Anderson has used his business and life experiences to help others through public speaking, and by sharing his optimism and inspiration with youth groups and community organizations. He has received numerous honors for his efforts including being named a Bush Leadership Fellow (1985); recognition as Minnesota and Dakota's Emerging Entrepreneur of the Year by the Wall Street firm Ernst & Young, NASDAQ and USA Today (1997); designated Restaurateur of the Year by Minneapolis-St. Paul Magazine (1998) and being chosen by his community as an Olympic Torch carrier for the 2002 Winter Olympics held in Salt Lake City, Utah.

Anderson received a Master's degree in Public Administration from Harvard University's John F. Kennedy School of Government in 1986. He and his wife maintain their family home in Edina, Minnesota.

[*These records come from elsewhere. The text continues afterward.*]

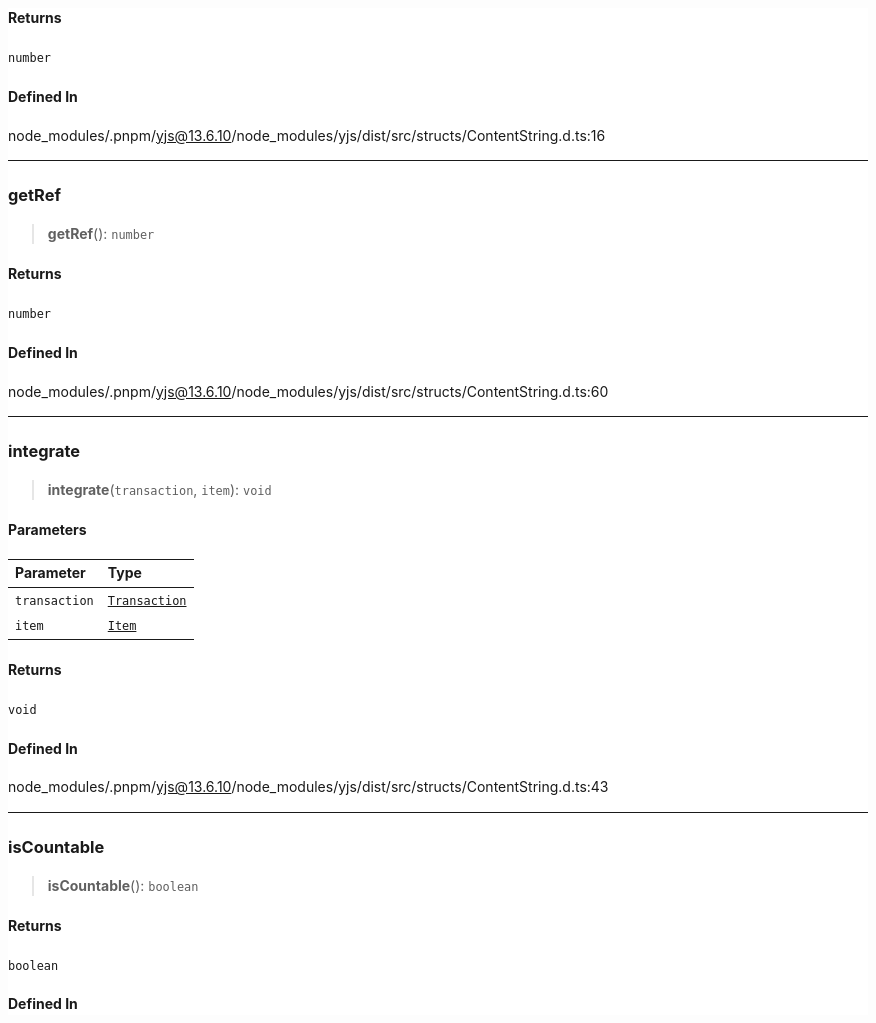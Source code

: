 #### Returns

`number`

#### Defined In

node\_modules/.pnpm/yjs@13.6.10/node\_modules/yjs/dist/src/structs/ContentString.d.ts:16

***

### getRef

> **getRef**(): `number`

#### Returns

`number`

#### Defined In

node\_modules/.pnpm/yjs@13.6.10/node\_modules/yjs/dist/src/structs/ContentString.d.ts:60

***

### integrate

> **integrate**(`transaction`, `item`): `void`

#### Parameters

| Parameter | Type |
| :------ | :------ |
| `transaction` | [`Transaction`](class.Transaction.md) |
| `item` | [`Item`](class.Item.md) |

#### Returns

`void`

#### Defined In

node\_modules/.pnpm/yjs@13.6.10/node\_modules/yjs/dist/src/structs/ContentString.d.ts:43

***

### isCountable

> **isCountable**(): `boolean`

#### Returns

`boolean`

#### Defined In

The Assistant Secretary - Indian Affairs has responsibility for fulfilling the Department's trust responsibilities to individual and tribal trust beneficiaries, as well as promoting tribal self-determination, self-governance and economic development for the nation's 562 Federally recognized American Indian and Alaska Native tribes and their members. The Assistant

Secretary also oversees the Bureau of Indian Affairs, the 179-year old agency that provides services to individual American Indians and Alaska Natives from the Federally recognized tribes; the Office of Federal Acknowledgment (OFA), which administers the Federal Acknowledgment Process; and the BIA school system, which serves almost 50,000 American Indian children located on or near 63 reservations in 23 states.